French parliament condemns the ‘forgotten’ massacre of Paris

The French parliament's lower house on Thursday approved a resolution condemning as "bloody and murderous repression" the killing by Paris police of dozens protesters in 1961.

French parliament condemns the 'forgotten' massacre of Paris

Dozens of peaceful demonstrators died during a crackdown by Paris police on a protest by Algerians in 1961. The scale of the massacre was covered up for decades by French authorities before President Emmanuel Macron condemned it as “inexcusable” in 2021.

The massacre

The killings, which the French historian Emmanuel Blanchard called the most deadly repression in Western Europe since World War II, took place as Algeria was in the seventh and penultimate year of its fight for independence from colonial master France. At the time a bombing campaign targeting mainland France was carried out by pro-independence militants.

The peaceful demonstration on October 17th, 1961, of some 30,000 Algerians – mostly living in shanty towns around the French capital – was called by Algeria’s National Liberation Front (FLN), and was intended to protest at a curfew that only affected Algerians.

As they marched, around 10,000 police officers charged into the crowd, hurling some into the river. Witnesses said that police also opened fire on the demonstrators, throwing the bodies of those killed into the Seine.

“Many victims died under the blows of the police, dozens of others were thrown into the Seine and several died of suffocation after being thrown to the ground and covered by heaps of bodies,” according to the Immigration Museum in Paris, which has helped catalogue the event.

It later emerged that some police had been influenced by erroneous reports that their colleagues had been shot dead during the demonstration.

The man who gave the command was Maurice Papon, who despite having collaborated with the Nazis during World War II had risen to become head of the Paris police.

Papon was later convicted of war crimes for deporting 1,600 Jews to the death camps, but never stood trial over the Paris massacre.

Many Algerians were grabbed by police long before the protest began, rounded up as they got off the Metro. Some 12,000 were arrested and bused to internment camps, prepared in advance, where they were beaten or expelled to Algeria, with the lucky ones eventually allowed to go home.

Latest resolution

The bill approved on Thursday in the Assemblée nationale was put forward by Greens lawmaker Sabrina Sebaihi and ruling Renaissance party MP Julie Delpech, and was approved by 67 lawmakers, with 11 against.
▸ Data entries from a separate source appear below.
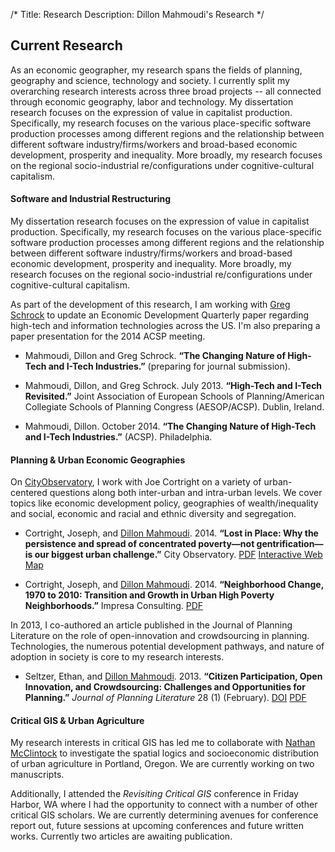 /*
Title: Research
Description: Dillon Mahmoudi's Research
*/

## Current Research
As an economic geographer, my research spans the fields of planning, geography and science, technology and society. I currently split my overarching research interests across three broad projects -- all connected through economic geography, labor and technology. My dissertation research focuses on the expression of value in capitalist production. Specifically, my research focuses on the various place-specific software production processes among different regions and the relationship between different software industry/firms/workers and broad-based economic development, prosperity and inequality. More broadly, my research focuses on the regional socio-industrial re/configurations under cognitive-cultural capitalism.

#### Software and Industrial Restructuring
My dissertation research focuses on the expression of value in capitalist production. Specifically, my research focuses on the various place-specific software production processes among different regions and the relationship between different software industry/firms/workers and broad-based economic development, prosperity and inequality. More broadly, my research focuses on the regional socio-industrial re/configurations under cognitive-cultural capitalism.

As part of the development of this research, I am working with [Greg Schrock](http://www.pdx.edu/profile/meet-assistant-professor-greg-schrock) to update an Economic Development Quarterly paper regarding high-tech and information technologies across the US. I'm also preparing a paper presentation for the 2014 ACSP meeting.

- Mahmoudi, Dillon and Greg Schrock. **“The Changing Nature of High-Tech and I-Tech Industries.”** (preparing for journal submission).

- Mahmoudi, Dillon, and Greg Schrock. July 2013. **“High-Tech and I-Tech Revisited.”** Joint Association of European Schools of Planning/American Collegiate Schools of Planning Congress (AESOP/ACSP). Dublin, Ireland.

- Mahmoudi, Dillon. October 2014. **“The Changing Nature of High-Tech and I-Tech Industries.”** (ACSP). Philadelphia.

#### Planning & Urban Economic Geographies
On [CityObservatory](http://www.cityobservatory.org), I work with Joe Cortright on a variety of urban-centered questions along both inter-urban and intra-urban levels. We cover topics like economic development policy, geographies of wealth/inequality and social, economic and racial and ethnic diversity and segregation.

- Cortright, Joseph, and <u>Dillon Mahmoudi</u>. 2014. **“Lost in Place: Why the persistence and spread of concentrated poverty—not gentrification—is our biggest urban challenge.”** City Observatory. [PDF](http://dillonm.io/articles/Cortright_Mahmoudi_2014_Lost-In-Place.pdf) [Interactive Web Map](http://cityobservatory.org/maps/lostinplace/)

- Cortright, Joseph, and <u>Dillon Mahmoudi</u>. 2014. **“Neighborhood Change, 1970 to 2010: Transition and Growth in Urban High Poverty Neighborhoods.”** Impresa Consulting. [PDF](http://dillonm.io/articles/Cortright_Mahmoudi_2014_Neighborhood-Change.pdf)

In 2013, I co-authored an article published in the Journal of Planning Literature on the role of open-innovation and crowdsourcing in planning. Technologies, the numerous potential development pathways, and nature of adoption in society is core to my research interests.

- Seltzer, Ethan, and <u>Dillon Mahmoudi</u>. 2013. **“Citizen Participation, Open Innovation, and Crowdsourcing: Challenges and Opportunities for Planning.”** _Journal of Planning Literature_ 28 (1) (February). [DOI](http://dx.doi.org/10.1177/0885412212469112) [PDF](http://dillonm.io/articles/Seltzer_Mahmoudi_2012_Citizen-Participation-Open-Innovation-and-Crowdsourcing.pdf)

#### Critical GIS & Urban Agriculture
My research interests in critical GIS has led me to collaborate with [Nathan McClintock](http://urbanfood.org/) to investigate the spatial logics and socioeconomic distribution of urban agriculture in Portland, Oregon. We are currently working on two manuscripts.

Additionally, I attended the _Revisiting Critical GIS_ conference in Friday Harbor, WA where I had the opportunity to connect with a number of other critical GIS scholars. We are currently determining avenues for conference report out, future sessions at upcoming conferences and future written works. Currently two articles are awaiting publication.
The text of the resolution stressed the crackdown took place “under the authority of police préfet Maurice Papon” and also called for the official commemoration of the massacre.

The term “state crime” however does not appear in the text of the resolution, which was jointly drafted by Macron’s party and the Elysée Palace.

Sebaihi said the vote represented the “first step” towards the “recognition of this colonial crime, the recognition of this state crime.”

Acknowledgement

On the 60th anniversary of the killings in 2021, Macron acknowledged that several dozen protesters had been killed, “their bodies thrown into the River Seine.”

The precise number of victims has never been made clear and some activists fear several hundred could have been killed.

In 2012, then president François Hollande paid “tribute to the victims” of a “bloody crackdown” on the men and women demonstrating for “the right to independence”.

In 2019, Paris mayor Anne Hidalgo unveiled a memorial artwork next to the Seine, featuring dozens of silhouettes to represent the unknown number of people who died that day.

“Let us spare a thought here today for these victims and their families, who have been hit hard by the spiral of violence”, Dominique Faure, the minister for local and regional authorities, said on Thursday.

However, Faure expressed reservations about establishing a special day to commemorate the massacre, pointing out that three dates already existed to “commemorate what happened during the Algerian war”.

“I think it is important to let history do the work before considering a new day of commemoration specifically for the victims of October 17, 1961.”

France has made several attempts over the years to heal the wounds with Algeria, but it refuses to “apologise or repent” for the 132 years of often brutal rule that ended in 1962.